Having experienced broken trust from both sides of the fence I have been reflecting on how it can be restored. In his book, “The Speed of Trust”, Covey argues that you can regain trust once it is lost. I agree with him but it is exceedingly hard.

Once trust is lost our natural instinct is to sever all ties, if that is possible. We vow never to trust that person again. Sometimes our instinct is more spiteful, we want revenge. We seek ways to get back at the person, to make them to feel the same humiliation we have. Sadly, this path, while seemingly the easiest, leads to bitterness, pain and destruction.

Unfortunately we believe that the path back to trust is the one where the culprit apologises. In the case of broken trust in a leadership relationship this entails the leader genuinely owning their actions, taking responsibility for them, apologising and seeking to make right what they did wrong.

It takes enormous humility for a leader to admit their mistakes. It requires the leader to forgo some of their power, their status and acknowledge that they were wrong. This rarely happens in leadership but Collins (Good to Great, 2001) asserts that it is possible to be humble, iron-willed and successful.

“without the shedding of blood there is no forgiveness” Hebrews 9:22

But, to restore trust this action, as noble as it is, isn’t enough. Trust is a socially constructed phenomenon. It only occurs when a relationship exists between people.
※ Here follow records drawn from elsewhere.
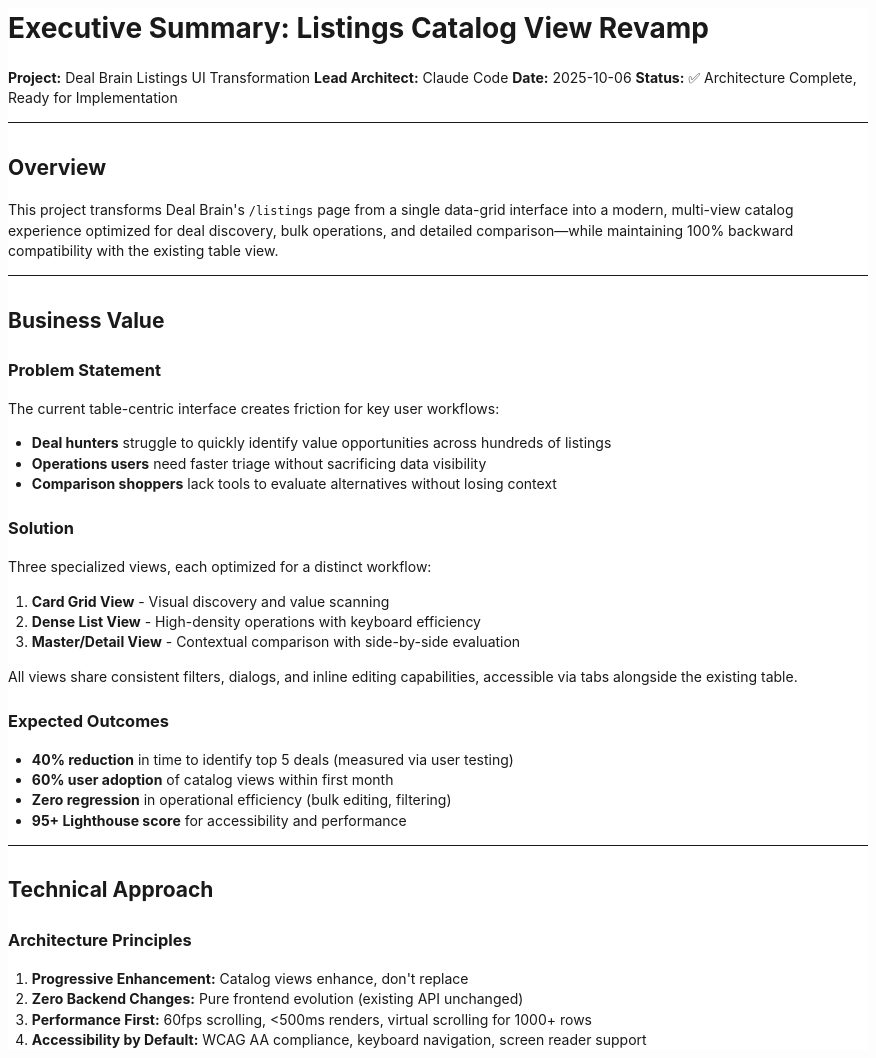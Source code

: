 # Executive Summary: Listings Catalog View Revamp

**Project:** Deal Brain Listings UI Transformation
**Lead Architect:** Claude Code
**Date:** 2025-10-06
**Status:** ✅ Architecture Complete, Ready for Implementation

---

## Overview

This project transforms Deal Brain's `/listings` page from a single data-grid interface into a modern, multi-view catalog experience optimized for deal discovery, bulk operations, and detailed comparison—while maintaining 100% backward compatibility with the existing table view.

---

## Business Value

### Problem Statement

The current table-centric interface creates friction for key user workflows:
- **Deal hunters** struggle to quickly identify value opportunities across hundreds of listings
- **Operations users** need faster triage without sacrificing data visibility
- **Comparison shoppers** lack tools to evaluate alternatives without losing context

### Solution

Three specialized views, each optimized for a distinct workflow:

1. **Card Grid View** - Visual discovery and value scanning
2. **Dense List View** - High-density operations with keyboard efficiency
3. **Master/Detail View** - Contextual comparison with side-by-side evaluation

All views share consistent filters, dialogs, and inline editing capabilities, accessible via tabs alongside the existing table.

### Expected Outcomes

- **40% reduction** in time to identify top 5 deals (measured via user testing)
- **60% user adoption** of catalog views within first month
- **Zero regression** in operational efficiency (bulk editing, filtering)
- **95+ Lighthouse score** for accessibility and performance

---

## Technical Approach

### Architecture Principles

1. **Progressive Enhancement:** Catalog views enhance, don't replace
2. **Zero Backend Changes:** Pure frontend evolution (existing API unchanged)
3. **Performance First:** 60fps scrolling, <500ms renders, virtual scrolling for 1000+ rows
4. **Accessibility by Default:** WCAG AA compliance, keyboard navigation, screen reader support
Both parties bring something to a trusting relationship. The leader has to act in a trustworthy manner, and the follower has to accept their actions and give them their trust. It is a mutual agreement.

The same reciprocal agreement has to occur for trust to be restored. There has to be repentance on the part of the leader, but if there isn’t forgiveness the desire to see a person apologise is just another form of vengeance, one that seeks to make the culprit feel the same level of humiliation as you did. For trust to be restored there has to be repentance and forgiveness.

Forgiveness is equally difficult to do, particularly when there has been deep pain caused. It also takes great humility. But trust will never be restored unless the other party is willing to accept the apology and let go of their pain. While a much harder road than retribution, this path does lead to healing and peace.

Only with effort on the part of both parties can trust be restored.